26 Une maitresse chasse l’autre

25 mars 2011

A la grande joie de Laetitia, Beaudoin finit par articuler :
“Je croyais que c’était Lucile, la maitresse.”
Elle pouffa de rire derrière ses mains jointes. Il remarqua que ses paupières étaient maquillées de turquoise vif comme celles d’une poupée.
“C’est trop drôle ! Non justement ! Il a suffi qu’il l’épouse pour prendre une nouvelle maitresse. Vous n’êtes pas au courant ? J’aurais pensé que la police saurait déjà tout sur les fredaines de monsieur....”

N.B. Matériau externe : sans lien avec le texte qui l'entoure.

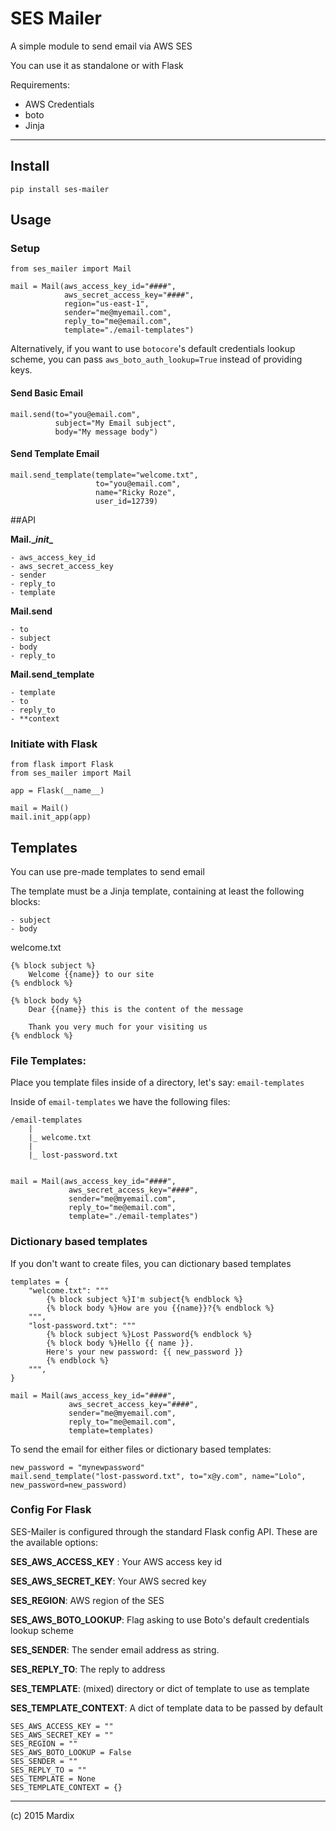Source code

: # SES Mailer

A simple module to send email via AWS SES 

You can use it as standalone or with Flask

Requirements:

- AWS Credentials
- boto
- Jinja

---

## Install

    pip install ses-mailer

## Usage

### Setup

    from ses_mailer import Mail

    mail = Mail(aws_access_key_id="####",
                aws_secret_access_key="####",
                region="us-east-1",
                sender="me@myemail.com",
                reply_to="me@email.com",
                template="./email-templates")

Alternatively, if you want to use `botocore`'s default credentials lookup scheme,
you can pass `aws_boto_auth_lookup=True` instead of providing keys.
                 
#### Send Basic Email

    mail.send(to="you@email.com",
              subject="My Email subject",
              body="My message body")
              
#### Send Template Email

    mail.send_template(template="welcome.txt", 
                       to="you@email.com", 
                       name="Ricky Roze", 
                       user_id=12739)
     

##API

**Mail.\__init__**

	- aws_access_key_id
	- aws_secret_access_key
	- sender
	- reply_to
	- template
	
**Mail.send**

	- to
	- subject
	- body
	- reply_to
		
**Mail.send_template**

	- template
	- to
	- reply_to
	- **context	
     
     
### Initiate with Flask

    from flask import Flask
    from ses_mailer import Mail

    app = Flask(__name__)

    mail = Mail()
    mail.init_app(app)


## Templates

You can use pre-made templates to send email

The template must be a Jinja template, containing at least the following blocks:

    - subject
    - body
    

welcome.txt

    {% block subject %}
        Welcome {{name}} to our site 
    {% endblock %}

    {% block body %}
        Dear {{name}} this is the content of the message 
        
        Thank you very much for your visiting us
    {% endblock %}


### File Templates:

Place you template files inside of a directory, let's say: `email-templates`

Inside of `email-templates` we have the following files:

    /email-templates
        |
        |_ welcome.txt
        |
        |_ lost-password.txt
        
        
    mail = Mail(aws_access_key_id="####",
                 aws_secret_access_key="####",
                 sender="me@myemail.com",
                 reply_to="me@email.com",
                 template="./email-templates")

### Dictionary based templates

If you don't want to create files, you can dictionary based templates

    templates = {
        "welcome.txt": """
            {% block subject %}I'm subject{% endblock %}
            {% block body %}How are you {{name}}?{% endblock %}
        """,
        "lost-password.txt": """
            {% block subject %}Lost Password{% endblock %}
            {% block body %}Hello {{ name }}. 
            Here's your new password: {{ new_password }} 
            {% endblock %}
        """,    
    }
    
    mail = Mail(aws_access_key_id="####",
                 aws_secret_access_key="####",
                 sender="me@myemail.com",
                 reply_to="me@email.com",
                 template=templates)

To send the email for either files or dictionary based templates:
    
    new_password = "mynewpassword"
    mail.send_template("lost-password.txt", to="x@y.com", name="Lolo", new_password=new_password)

### Config For Flask

SES-Mailer is configured through the standard Flask config API.
These are the available options:

**SES_AWS_ACCESS_KEY** : Your AWS access key id

**SES_AWS_SECRET_KEY**: Your AWS secred key

**SES_REGION**: AWS region of the SES

**SES_AWS_BOTO_LOOKUP**: Flag asking to use Boto's default credentials lookup scheme

**SES_SENDER**: The sender email address as string.

**SES_REPLY_TO**: The reply to address

**SES_TEMPLATE**: (mixed) directory or dict of template to use as template

**SES_TEMPLATE_CONTEXT**: A dict of template data to be passed by default

    SES_AWS_ACCESS_KEY = ""
    SES_AWS_SECRET_KEY = ""
    SES_REGION = ""
    SES_AWS_BOTO_LOOKUP = False
    SES_SENDER = ""
    SES_REPLY_TO = ""
    SES_TEMPLATE = None
    SES_TEMPLATE_CONTEXT = {}


---

(c) 2015 Mardix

“Comment le savez-vous ? Il vous l’a dit ?”
“Non, c’est Lucile qui l’a dit. Et pas à moi. Elle s’est effondrée en larmes dans les bras de je-ne-sais-qui parce qu’il la trompait. Elle l’a même fait suivre par un détective privé.”
Laetitia se régalait visiblement de l’étonnement de Beaudoin. Que ce vieillard aux fanons violets de dindon puisse courir le jupon alors qu’il avait enfin son ex-jeune maitresse tous les soirs dans son lit, le consternait.
“Alex pense que c’est bien dans sa nature de vieux cochon et je crois qu’elle a raison.”
“C’est un vieux cochon ?”

Elle prit un air de conspiratrice pour lui souffler :
“Quand il vous serre la main et que Lucile n’est pas là, il ne vous la rend pas. Il a la patte baladeuse, quoi ! Tout le monde le sait mais personne n’ose s’en plaindre. C’est un grand monsieur. Professionnellement. Ginette dit qu’un jour, elle lui mettra une claque. Cela m’étonnerait mais cela veut dire que même elle a eu droit aux hommages appuyés de Lannois.”

Elle se remit à rire.
“Vous savez comment Alex l’appelle ?”
Il fit signe que oui mais elle continua quand même, ravie de dire un gros mot :
“Loulou-les-belles-noix ! Mais l’histoire du détective privé, c’est à moi qu’on l’a raconté. Il y a eu un joli scandale parce qu’elle a fait mettre sur écoutes sa ligne téléphonique et qu’en dehors de la maitresse mystérieuse, elle a entendu des choses qu’elle n’aurait pas dû. Des amis à qui il se plaignait qu’elle le harcelait de questions et d’exigences, lui ont dit “les femmes comme elle, on ne les épouse pas”. Vous imaginez la tête de Lucile ! Mais c’est vrai. On ne les épouse pas.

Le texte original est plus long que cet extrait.